311.3. Large_datasets#

311_3_Large_datasets

311.3. Large datasets visualization¶

For the Rubin Science Platform at data.lsst.cloud.
Data Release: Data Preview 1
Container Size: large
LSST Science Pipelines version: r29.2.0
Last verified to run: 2026-03-23
Repository: github.com/lsst/tutorial-notebooks
DOI: 10.11578/rubin/dc.20250909.20

Learning objective: Interactive catalog data visualizations for large datasets.

LSST data products: Object table

Packages: lsst.rsp.get_tap_service, holoviews, bokeh, datashader

Credit: Originally developed by the Rubin Community Science team, inspired by the tutorials of Leanne Guy and Keith Bechtol. Please consider acknowledging them if this notebook is used for the preparation of journal articles, software releases, or other notebooks.

Get Support: Everyone is encouraged to ask questions or raise issues in the Support Category of the Rubin Community Forum. Rubin staff will respond to all questions posted there.

1. Introduction¶

The Rubin Science Platform was designed to enable scientific analysis of the LSST data sets, which will be unprecedentedly large and complex. The software and techniques that are best suited for visualizing large data sets might be new to many astronomers. This series of notebooks introduce learners with some knowledge of python to three open-source Python libraries that enable powerful interactive visualization of catalogs.

HoloViews: Produce high-quality interactive visualizations easily by annotating plots and images rather than using direct calls to a plotting library.
Bokeh: A powerful data visualization library that provides interactive tools including brushing and linking between multiple plots.
Datashader: Accurately render very large datasets quickly and flexibly.

This notebook focuses on all three packages for representing large datasets.

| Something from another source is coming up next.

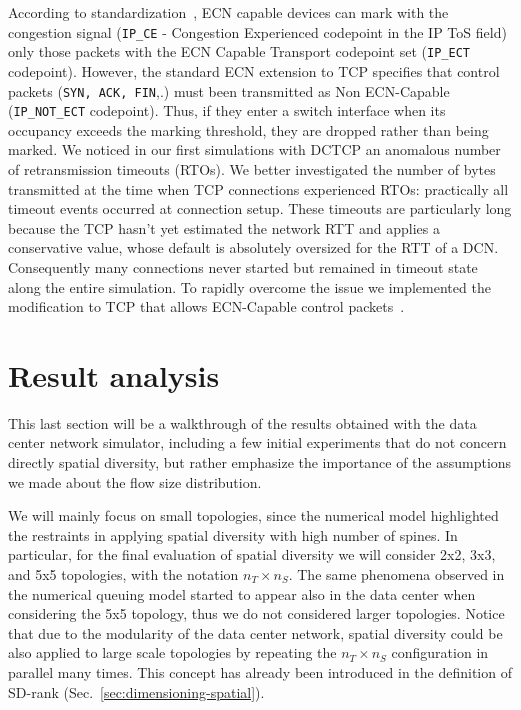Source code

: According to standardization~\cite{ipecn}, ECN capable devices can mark with the congestion signal (\texttt{IP\_CE} - Congestion Experienced codepoint in the IP ToS field) only those packets with the  ECN Capable Transport codepoint set (\texttt{IP\_ECT} codepoint). However, the standard ECN extension to TCP specifies that control packets (\texttt{SYN, ACK, FIN},.) must been transmitted as Non ECN-Capable (\texttt{IP\_NOT\_ECT} codepoint). Thus, if they enter a switch interface when its occupancy exceeds the marking threshold, they are dropped rather than being marked. We noticed in our first simulations with DCTCP an anomalous number of retransmission timeouts (RTOs). We better investigated the number of bytes transmitted at the time when TCP connections experienced RTOs: practically all timeout events occurred at connection setup. These timeouts are particularly long because the TCP hasn't yet estimated the network RTT and applies a conservative value, whose default is absolutely oversized for the RTT of a DCN. Consequently many connections never started but remained in timeout state along the entire simulation. To rapidly overcome the issue we implemented the modification to TCP that allows ECN-Capable control packets~\cite{synecn}.
\section{Result analysis}
This last section will be a walkthrough of the results obtained with the data center network simulator, including a few initial experiments that do not concern directly spatial diversity, but rather emphasize the importance of the assumptions we made about the flow size distribution.

We will mainly focus on small topologies, since the numerical model highlighted the restraints in applying spatial diversity with high number of spines. In particular, for the final evaluation of spatial diversity we will consider 2x2, 3x3, and 5x5 topologies, with the notation $n_T \times n_S$. The same phenomena observed in the numerical queuing model started to appear also in the data center when considering the 5x5 topology, thus we do not considered larger topologies. Notice that due to the modularity of the data center network, spatial diversity could be also applied to large scale topologies by repeating the $n_T \times n_S$ configuration in parallel many times. This concept has already been introduced in the definition of SD-rank (Sec.~\ref{sec:dimensioning-spatial}).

These packages are part of the Holoviz ecosystem of tools intended for visualization in a web browser and can be used to create quite sophisticated dashboard-like interactive displays and widgets. The goal of this tutorial is to provide an introduction and starting point from which to create more advanced, custom interactive visualizations. Holoviz has a vibrant and active community where you can ask questions and discuss visualizations with a global community.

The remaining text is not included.